Schlafstörungen treten bei Menschen mit Demenz häufig auf, wobei eine Prävalenz von bis zu 40 % angegeben wird. Häufige Probleme sind eine erhöhte Anzahl und Dauer des Aufwachens und ein erhöhter Anteil an leichtem Schlaf. Schlafstörungen sind mit einer Reihe von Problemen für Menschen mit Demenz, ihre Angehörigen und Betreuer*innen verbunden. Bei Menschen mit Demenz können sie zu einer Verschlimmerung der kognitiven Symptome, zu belastenden Verhaltensweisen wie Unruhe oder Umherwandern und zu weiteren Schäden, wie z. B. Stürzen, führen. Schlafstörungen werden auch mit einer erheblichen Belastung der Pflegekräfte in Verbindung gebracht und gelten als ein Risikofaktor für eine Heimunterbringung von Menschen mit Demenz. Da pharmakologische Ansätze unbefriedigende Ergebnisse gezeigt haben, besteht die Notwendigkeit, die Forschungsergebnisse zu nicht-pharmakologischen Strategien zur Verbesserung des Schlafs bei Menschen mit Demenz zusammenzufassen. Da Interventionen oft komplex sind, aus mehr als einer aktiven Komponente bestehen und in komplexen Kontexten durchgeführt werden, ist es möglicherweise nicht einfach, wirksame Interventionskomponenten zu identifizieren.

Zielsetzungen: 

Bewertung des Nutzens und Schadens von nicht-pharmakologischen Interventionen bei Schlafstörungen von Menschen mit Demenz im Vergleich zur üblichen Versorgung, keiner Behandlung, einer anderen nicht-pharmakologischen Intervention oder einer medikamentösen Behandlung zur Verbesserung des Schlafs sowie Beschreibung der Komponenten und Prozesse jeder einbezogenen komplexen Intervention.

Suchstrategie: 

Wir nutzten die üblichen umfangreichen Cochrane Suchmethoden. Die Suche ist auf dem Stand vom 13. Januar 2022.

Auswahlkriterien: 

Wir haben individuell oder in Clustern randomisierte kontrollierte Studien bei Menschen mit Demenz einbezogen, in denen nicht-pharmakologische Maßnahmen zur Verbesserung des Schlafs mit der üblichen Versorgung oder mit anderen Maßnahmen jeglicher Art verglichen wurden. Die in Frage kommenden Studien mussten ein schlafbezogenes primäres Ergebnis aufweisen. Wir schlossen Personen mit einer Demenzdiagnose und Schlafproblemen zu Beginn der Studie ein, unabhängig von Alter, Art der Demenz, Schweregrad der kognitiven Beeinträchtigung oder Umfeld. Studien, die Ergebnisse zu einer gemischten Stichprobe (z. B. in einem Pflegeheim) lieferten, wurden nur dann berücksichtigt, wenn mindestens 80 % der Teilnehmer an Demenz erkrankt waren.
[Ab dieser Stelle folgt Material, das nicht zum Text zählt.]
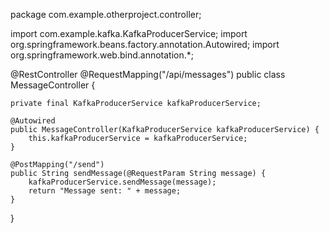 package com.example.otherproject.controller;

import com.example.kafka.KafkaProducerService;
import org.springframework.beans.factory.annotation.Autowired;
import org.springframework.web.bind.annotation.*;

@RestController
@RequestMapping("/api/messages")
public class MessageController {

    private final KafkaProducerService kafkaProducerService;

    @Autowired
    public MessageController(KafkaProducerService kafkaProducerService) {
        this.kafkaProducerService = kafkaProducerService;
    }

    @PostMapping("/send")
    public String sendMessage(@RequestParam String message) {
        kafkaProducerService.sendMessage(message);
        return "Message sent: " + message;
    }
}
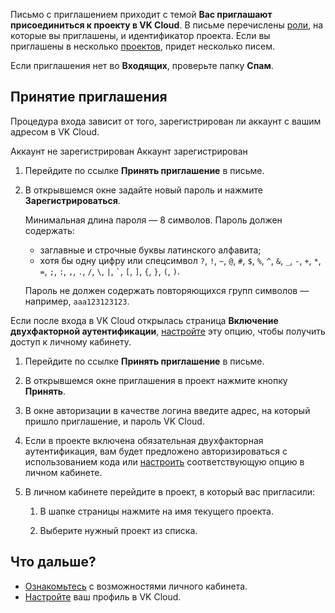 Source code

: Письмо с приглашением приходит с темой **Вас приглашают присоединиться к проекту в VK Cloud**. В письме перечислены [роли](../../concepts/rolesandpermissions), на которые вы приглашены, и идентификатор проекта. Если вы приглашены в несколько [проектов](../../concepts/projects), придет несколько писем.

Если приглашения нет во **Входящих**, проверьте папку **Спам**.

## Принятие приглашения

Процедура входа зависит от того, зарегистрирован ли аккаунт с вашим адресом в VK Cloud.

<tabs>
<tablist>
<tab>Аккаунт не зарегистрирован</tab>
<tab>Аккаунт зарегистрирован</tab>
</tablist>
<tabpanel>

1. Перейдите по ссылке **Принять приглашение** в письме.

1. В открывшемся окне задайте новый пароль и нажмите **Зарегистрироваться**.

    Минимальная длина пароля — 8 символов. Пароль должен содержать:

    - заглавные и строчные буквы латинского алфавита;
    - хотя бы одну цифру или спецсимвол `?`, `!`, `~`, `@`, `#`, `$`, `%`, `^`, `&`, `_`, `-`, `+`, `*`, `=`, `;`, `:`, `,`, `.`, `/`, `\`, `|`, `` ` ``, `[`, `]`, `{`, `}`, `(`, `)`.

    Пароль не должен содержать повторяющихся групп символов — например, `aaa123123123`.

<info>

Если после входа в VK Cloud открылась страница **Включение двухфакторной аутентификации**, [настройте](../account-manage/manage-2fa/) эту опцию, чтобы получить доступ к личному кабинету.

</info>

</tabpanel>
<tabpanel>

1. Перейдите по ссылке **Принять приглашение** в письме.

1. В открывшемся окне приглашения в проект нажмите кнопку **Принять**.

1. В окне авторизации в качестве логина введите адрес, на который пришло приглашение, и пароль VK Cloud.

1. Если в проекте включена обязательная двухфакторная аутентификация, вам будет предложено авторизироваться с использованием кода или [настроить](../account-manage/manage-2fa/) соответствующую опцию в личном кабинете.

1. В личном кабинете перейдите в проект, в который вас пригласили:

    1. В шапке страницы нажмите на имя текущего проекта.

    2. Выберите нужный проект из списка.

</tabpanel>
</tabs>

## Что дальше?

- [Ознакомьтесь](/ru/tools-for-using-services/account) с возможностями личного кабинета.
- [Настройте](/ru/tools-for-using-services/account/service-management/account-manage/editinfo) ваш профиль в VK Cloud.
Datensammlung und ‐analyse: 

Wir verwendeten die Standardmethoden von Cochrane. Unsere primären Ergebnisse waren 1. objektive schlafbezogene Ergebnisse (z. B. nächtliche Gesamtschlafzeit, konsolidierte nächtliche Schlafzeit, Schlafeffizienz, nächtliche Gesamtwachzeit (oder Zeit, die nach dem Einschlafen wach verbracht wurde), Anzahl der nächtlichen Weckvorgänge, Latenzzeit des Einschlafens, Verhältnis von Tages- zu Nachtschlaf, Verhältnis von Nacht- zu Gesamtschlaf über 24 Stunden) und 2. unerwünschte Ereignisse. Unsere sekundären Ergebnisse waren 3. subjektive schlafbezogene Ergebnisse, 4. verhaltensbezogene und psychologische Symptome der Demenz, 5. Lebensqualität, 6. funktioneller Status, 7. Institutionalisierung, 8. das Einhalten der Intervention und 9. die Zahl der verlorenen Nachbeobachtungen. Wir verwendeten GRADE, um die Sicherheit der Belege zu bewerten, und wählten die wichtigsten Ergebnisse aus, die in die Tabellen mit den Zusammenfassungen der Ergebnisse aufgenommen werden sollten.

Hauptergebnisse: 

Wir schlossen 19 randomisiert kontrollierte Studien mit 1335 Teilnehmenden ein, die einer Behandlungs- oder Kontrollgruppe zugeordnet wurden. Vierzehn Studien wurden in Pflegeheimen durchgeführt, drei schlossen Bewohner*innen von Gemeinden ein, eine schloss "stationäre" Patienten ein, eine schloss Menschen aus einem Zentrum für psychische Gesundheit ein und eine schloss Menschen aus Gemeindezentren für ältere Menschen ein. Vierzehn Studien wurden in den USA durchgeführt. Außerdem haben wir neun laufende Studien ermittelt.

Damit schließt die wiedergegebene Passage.